CCWF Conditions Deteriorate: CCWP's Open Letter to Prison Officials - Continued Action Needed

Please continue calling & emailing, updated demands below and target contacts available at: 

bit.ly/CCWF-Action

We are extremely concerned by how CCWF is handling this explosive outbreak of COVID-19. In just two weeks, COVID-19 cases rose to over 500, making CCWF among the top cluster of cases in CDCR prisons. The prison’s ineffective protocols and gross negligence have put many people in danger and caused unnecessary stress, confusion, and fear. For many of the people incarcerated at CCWF, their everyday experience is now one of chaos, extreme discomfort, and terror, where policies appear inconsistent and in many cases non-existent, and where there appears to be nothing in place to alleviate suffering and the very real threat of death. 

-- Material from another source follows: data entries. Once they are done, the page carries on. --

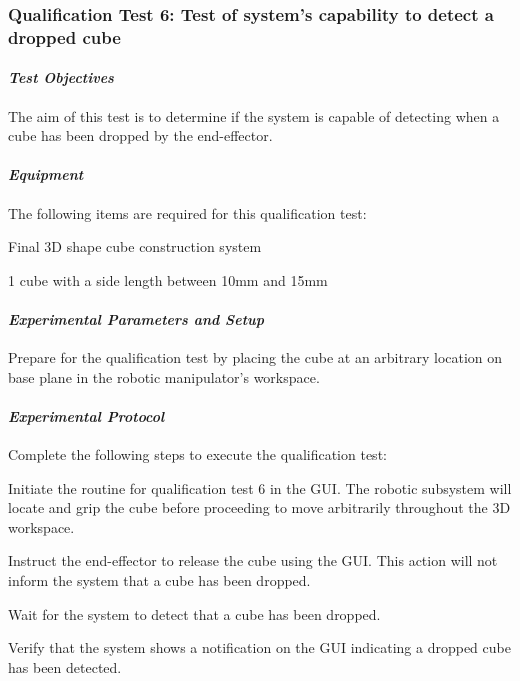 \subsubsection*{Qualification Test 6: Test of system's capability to detect a dropped cube}

\paragraph{\textit{Test Objectives}}

The aim of this test is to determine if the system is capable of detecting when a cube has been dropped by the end-effector.

\paragraph{\textit{Equipment}}

The following items are required for this qualification test:

\begin{compactitem}
    \item Final 3D shape cube construction system
    \item 1 cube with a side length between 10mm and 15mm
\end{compactitem}

\paragraph{\textit{Experimental Parameters and Setup}}

Prepare for the qualification test by placing the cube at an arbitrary location on base plane in the robotic manipulator's workspace.

\paragraph{\textit{Experimental Protocol}}

Complete the following steps to execute the qualification test:

\begin{compactenum}
    \item Initiate the routine for qualification test 6 in the GUI. The robotic subsystem will locate and grip the cube before proceeding to move arbitrarily throughout the 3D workspace.
    \item Instruct the end-effector to release the cube using the GUI. This action will not inform the system that a cube has been dropped.
    \item Wait for the system to detect that a cube has been dropped.
    \item Verify that the system shows a notification on the GUI indicating a dropped cube has been detected.
\end{compactenum}

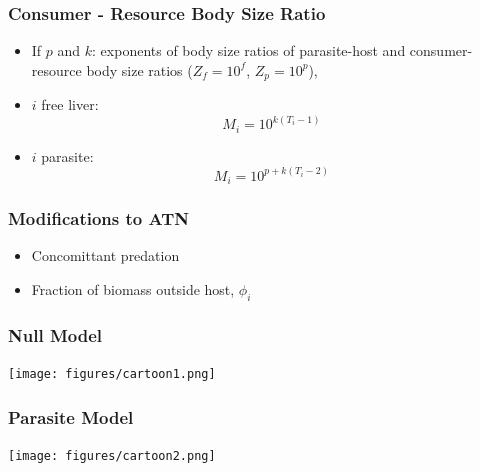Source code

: \documentclass[table]{beamer}
\begin{document}
\begin{frame}
\frametitle{Consumer - Resource Body Size Ratio}
\begin{itemize}[<+->]
\item If $p$ and $k$: exponents of body size ratios of parasite-host and
    consumer-resource body size ratios ($Z_f = 10^f$, $Z_p = 10^p$),
\item $i$ free liver:
\[
M_i = 10^{k(T_i-1)}
\]
\item $i$ parasite:
\[
M_i = 10^{p + k(T_i-2)}
\]
\end{itemize}
\end{frame}

\begin{frame}
    \frametitle{Modifications to ATN}
  
    \begin{minipage}{0.45\textwidth} 
        \begin{itemize}
            \item<2-> Concomittant predation
            \item<3-> Fraction of biomass outside host, $\phi_i$
        \end{itemize}
    \end{minipage}
    \begin{minipage}{0.45\textwidth}
        \centering
    \end{minipage}
\end{frame}

\begin{frame}
    \frametitle{Null Model}
    \texttt{[image: figures/cartoon1.png]}
\end{frame}

\begin{frame}
    \frametitle{Parasite Model}
    \texttt{[image: figures/cartoon2.png]}
\end{frame}
\end{document}
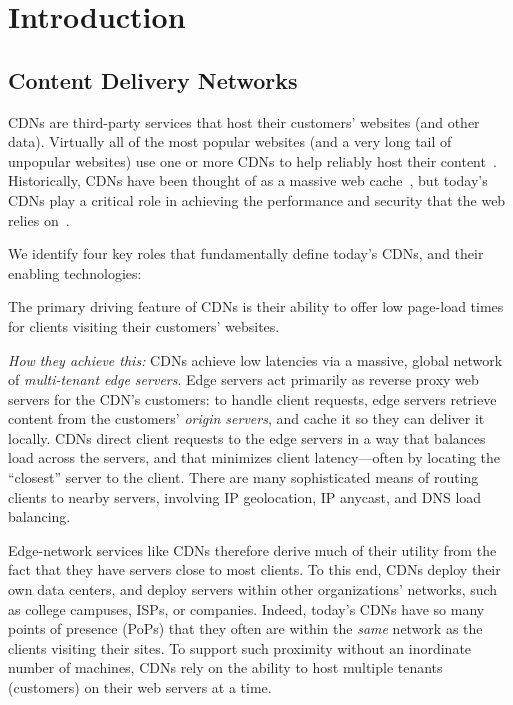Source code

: \section{Introduction}
\label{sec:intro}
%


\subsection{Content Delivery Networks} %

CDNs are third-party services that host their customers' websites (and
other data).
%
Virtually all of the most popular websites (and a very long tail of
unpopular websites) use one or more CDNs to help reliably host their
content~\cite{key-sharing}.
%
Historically, CDNs have been thought of as a massive web
cache~\cite{cdn-on-demand}, but today's CDNs play a critical role in
achieving the performance and security that the web relies
on~\cite{securing-cdns}.


We identify four key roles that fundamentally define today's CDNs, and
their enabling technologies:

%
The primary driving feature of CDNs is their ability to offer low
page-load times for clients visiting their customers' websites.
	
\smallskip\noindent
%
\emph{How they achieve this:}
%
CDNs achieve low latencies via a massive, global network of
\emph{multi-tenant edge servers}.
%
Edge servers act primarily as reverse proxy web servers for the CDN's
customers: to handle client requests, edge servers retrieve content
from the customers' \emph{origin servers}, and cache it so they can
deliver it locally.
%
CDNs direct client requests to the edge servers in a way that balances
load across the servers, and that minimizes client latency---often by
locating the ``closest'' server to the client.
%
There are many sophisticated means of routing clients to nearby
servers, involving IP geolocation, IP anycast, and DNS load
balancing.


Edge-network services like CDNs therefore derive much of their utility
from the fact that they have servers close to most clients.
%
To this end, CDNs deploy their own data centers, and deploy servers
within other organizations' networks, such as college campuses, ISPs,
or companies.
%
Indeed, today's CDNs have so many points of presence (PoPs) that they
often are within the \emph{same} network as the clients visiting their
sites.
%
To support such proximity without an inordinate number of machines,
CDNs rely on the ability to host multiple tenants (customers) on
their web servers at a time.

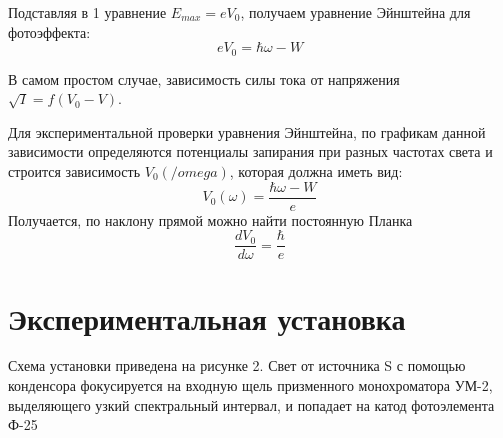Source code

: \documentclass[a4paper,12pt]{article}
\begin{document}
Подставляя в 1 уравнение $E_{max} = eV_0$, получаем уравнение Эйнштейна для фотоэффекта:
\begin{equation}
eV_0 = \hbar \omega - W
\end{equation}

В самом простом случае, зависимость силы тока от напряжения $\sqrt{I} = f(V_0-V)$.

Для экспериментальной проверки уравнения Эйнштейна, по графикам данной зависимости определяются потенциалы запирания при разных частотах света и строится зависимость $V_0(/omega)$, которая должна иметь вид:
\begin{equation}
V_0(\omega) = \frac{\hbar \omega - W}{e}
\end{equation}
Получается, по наклону прямой можно найти постоянную Планка
\begin{equation}
\frac{dV_0}{d\omega} = \frac{\hbar}{e}
\end{equation}

\section{Экспериментальная  установка}
Схема установки приведена на рисунке 2. Свет от источника S с помощью конденсора фокусируется на входную щель призменного монохроматора УМ-2, выделяющего узкий спектральный интервал, и попадает на катод фотоэлемента Ф-25

\end{document}
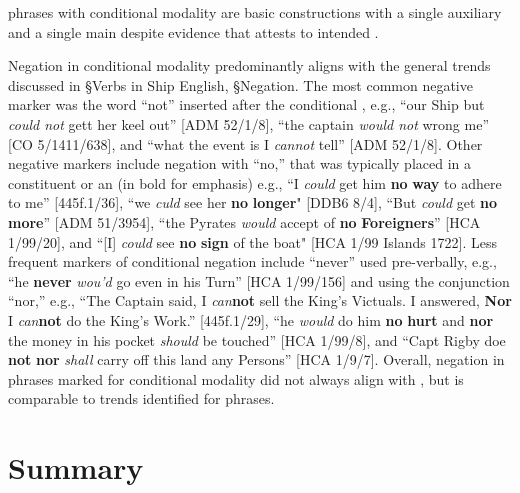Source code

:  phrases with conditional modality are basic constructions with a single auxiliary and a single main  despite evidence that attests to intended . 

Negation in conditional modality predominantly aligns with the general trends discussed in §Verbs in Ship English, §Negation. The most common negative marker was the word “not” inserted after the conditional , e.g., “our Ship but \textit{could not} gett her keel out” [ADM 52/1/8], “the captain \textit{would not} wrong me” [CO 5/1411/638], and “what the event is I \textit{cannot} tell” [ADM 52/1/8]. Other negative markers include negation with “no,” that was typically placed in a  constituent or an  (in bold for emphasis) e.g., “I \textit{could} get him \textbf{no} \textbf{way} to adhere to me” [445f.1/36], “we \textit{culd} see her \textbf{no} \textbf{longer}" [DDB6 8/4], “But \textit{could} get \textbf{no} \textbf{more}” [ADM 51/3954], “the Pyrates \textit{would} accept of \textbf{no} \textbf{Foreigners}” [HCA 1/99/20], and “[I] \textit{could} see \textbf{no} \textbf{sign} of the boat" [HCA 1/99  Islands 1722]. Less frequent markers of conditional negation include “never” used pre-verbally, e.g., “he \textbf{never} \textit{wou’d} go even in his Turn” [HCA 1/99/156] and  using the conjunction “nor,” e.g., “The Captain said, I \textit{can}\textbf{not} sell the King’s Victuals. I answered, \textbf{Nor} I \textit{can}\textbf{not} do the King’s Work.” [445f.1/29], “he \textit{would} do him \textbf{no} \textbf{hurt} and \textbf{nor} the money in his pocket \textit{should} be touched” [HCA 1/99/8], and “Capt Rigby doe \textbf{not} \textbf{nor} \textit{shall} carry off this land any Persons” [HCA 1/9/7]. Overall, negation in  phrases marked for conditional modality did not always align with , but is comparable to trends identified for  phrases. 

\section{{Summary}}\label{sec:6.5}

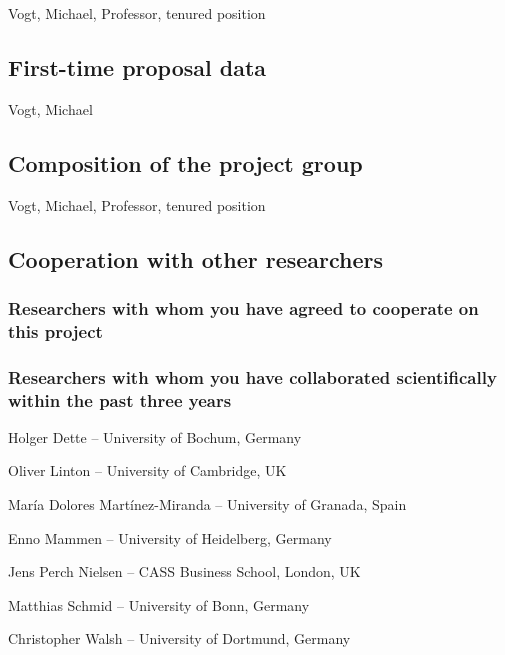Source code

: \documentclass[a4paper,12pt]{article}
\begin{document}
Vogt, Michael, Professor, tenured position

\subsection{First-time proposal data}

Vogt, Michael

\subsection{Composition of the project group}
Vogt, Michael, Professor, tenured position

\subsection{Cooperation with other researchers}

\subsubsection{Researchers with whom you have agreed to cooperate on this project}

\subsubsection{Researchers with whom you have collaborated scientifically within the past three years}

\noindent Holger Dette -- University of Bochum, Germany 

\noindent Oliver Linton -- University of Cambridge, UK

\noindent Mar\'ia Dolores Mart\'inez-Miranda -- University of Granada, Spain

\noindent Enno Mammen -- University of Heidelberg, Germany

\noindent Jens Perch Nielsen -- CASS Business School, London, UK 

\noindent Matthias Schmid -- University of Bonn, Germany

\noindent Christopher Walsh -- University of Dortmund, Germany 
\end{document}
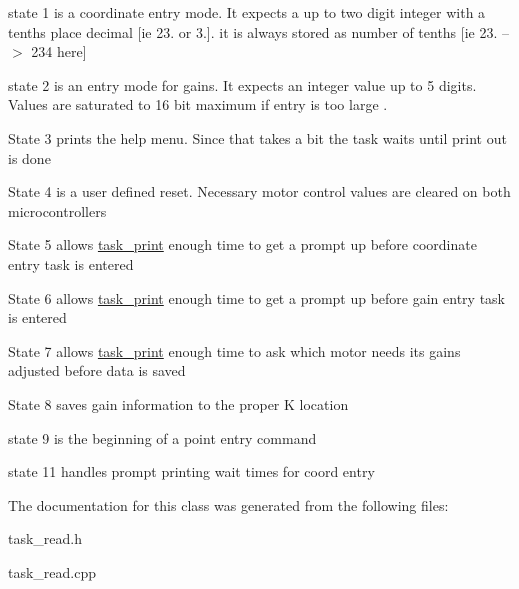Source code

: state 1 is a coordinate entry mode. It expects a up to two digit integer with a tenths place decimal \mbox{[}ie 23. or 3.\mbox{]}. it is always stored as number of tenths \mbox{[}ie 23. --$>$ 234 here\mbox{]}

state 2 is an entry mode for gains. It expects an integer value up to 5 digits. Values are saturated to 16 bit maximum if entry is too large .

State 3 prints the help menu. Since that takes a bit the task waits until print out is done

State 4 is a user defined reset. Necessary motor control values are cleared on both microcontrollers

State 5 allows \hyperlink{classtask__print}{task\-\_\-print} enough time to get a prompt up before coordinate entry task is entered

State 6 allows \hyperlink{classtask__print}{task\-\_\-print} enough time to get a prompt up before gain entry task is entered

State 7 allows \hyperlink{classtask__print}{task\-\_\-print} enough time to ask which motor needs its gains adjusted before data is saved

State 8 saves gain information to the proper K location

state 9 is the beginning of a point entry command

state 11 handles prompt printing wait times for coord entry 

The documentation for this class was generated from the following files\-:\begin{DoxyCompactItemize}
\item 
task\-\_\-read.\-h\item 
task\-\_\-read.\-cpp\end{DoxyCompactItemize}
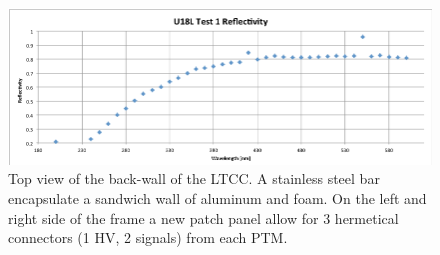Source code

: \begin{figure}
	\centering
	\includegraphics[width=1.0\columnwidth,keepaspectratio]{img/winstoConeSample1Reflectivity.png}
	\caption{Top view of the back-wall of the LTCC. A stainless steel bar encapsulate a sandwich wall of aluminum and foam. On the left and right side
			of the frame a new patch panel allow for 3 hermetical connectors (1 HV, 2 signals) from each PTM. }
	\label{fig:wcReflectivitySamples}
\end{figure}

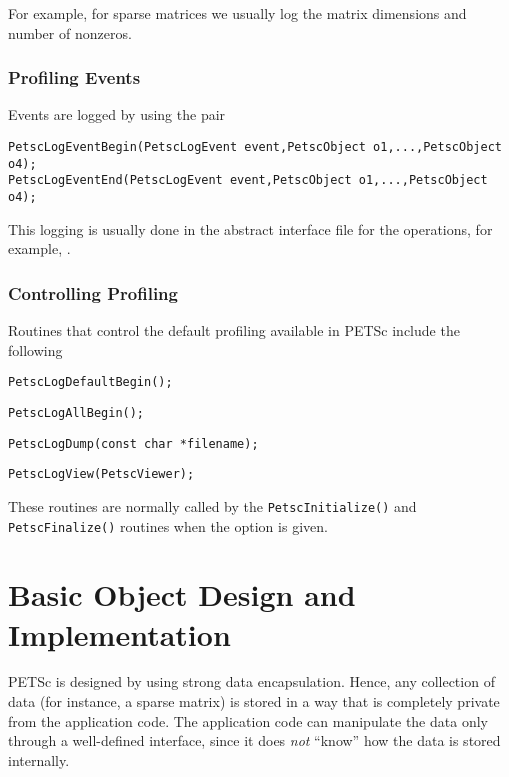 For example, for sparse matrices we usually log the matrix
dimensions and number of nonzeros.

\subsection{Profiling Events}

Events are logged by using the
pair
\begin{lstlisting}
PetscLogEventBegin(PetscLogEvent event,PetscObject o1,...,PetscObject o4);
PetscLogEventEnd(PetscLogEvent event,PetscObject o1,...,PetscObject o4);
\end{lstlisting}
This logging is usually done in the abstract
interface file for the operations, for example, \href{https://www.mcs.anl.gov/petsc/petsc-master/src/mat/interface/matrix.c.html}{}.

\subsection{Controlling Profiling}

Routines that control the default profiling available in PETSc include the following
\begin{tightitemize}
  \item\lstinline{PetscLogDefaultBegin();}
  \item\lstinline{PetscLogAllBegin();}
  \item\lstinline{PetscLogDump(const char *filename);}
  \item\lstinline{PetscLogView(PetscViewer);}
\end{tightitemize}
These routines are normally called by the \lstinline{PetscInitialize()}
and \lstinline{PetscFinalize()} routines when the option
 is given.

\chapter{Basic Object Design and Implementation}
\label{chapter:design}

PETSc is designed by using strong data encapsulation.  Hence,
any collection of data (for instance, a sparse matrix) is stored in
a way that is completely private from the application code. The application
code can manipulate the data only through a well-defined interface, since it
does {\em not} ``know'' how the data is stored internally.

In particular, we are concerned about the following:

  • People in quarantine are not receiving regular medical check ups, including those who are returning from the hospital. This is a priority need. People who have tested positive for COVID-19 need regular medical attention. We demand that CDCR provide urgently needed healthcare, including mental health care, to people in quarantine at CCWF.
  • Across the institution, CDCR is implementing  chaotic moves, moving people from room to room, across units, and across yards with no clear plan or communication and often without any warning. Some people have been relocated as often as three times in two days. These moves mix the sick with those who have tested negative and cause panic and disorientation among people who are already sick and overwhelmed. CDCR must implement a clear plan that minimizes movement and allows people to recover in a more calm environment with adequate health care services.
  • With each move, people are forced to pack quickly and abandon their property, including legal paperwork, with reports emerging of staff removing belongings from people’s rooms in their absence without clear mechanisms for retrieval. These displacements can seriously impact individual’s BPH hearings and legal cases.
  • We have heard multiple accounts of staff harassing, mocking, and shaming people who have tested positive. People have also experienced threats of retaliation and have been issued 115s for speaking up about the conditions that they face. We demand an end to retaliation against incarcerated people who are fighting for life-saving changes to their quarantine conditions.
  • People in quarantine are not being provided consistent access to communication. This includes access to phones as well as to electricity to charge tablets, both of which are critical to maintaining contact to support networks outside, and critical to mental health during a crisis. CDCR must ensure access to telephones, tablets, and electricity so that those placed in quarantine can maintain contact with their loved ones.
  • Conditions inside quarantine units are dusty and filthy. CDCR must provide access to showers, laundry, clean N95 masks, gloves, and sufficient amounts of disinfectant and cleaning supplies for people in quarantine.
  • We demand that CDCR do everything possible to expedite releases for medically vulnerable and elderly people regardless of conviction. In light of the worsening outbreak, CDCR must also enforce mask use by all staff and mandatory sick leave for staff who show any symptoms of illness and/or who test positive for COVID-19.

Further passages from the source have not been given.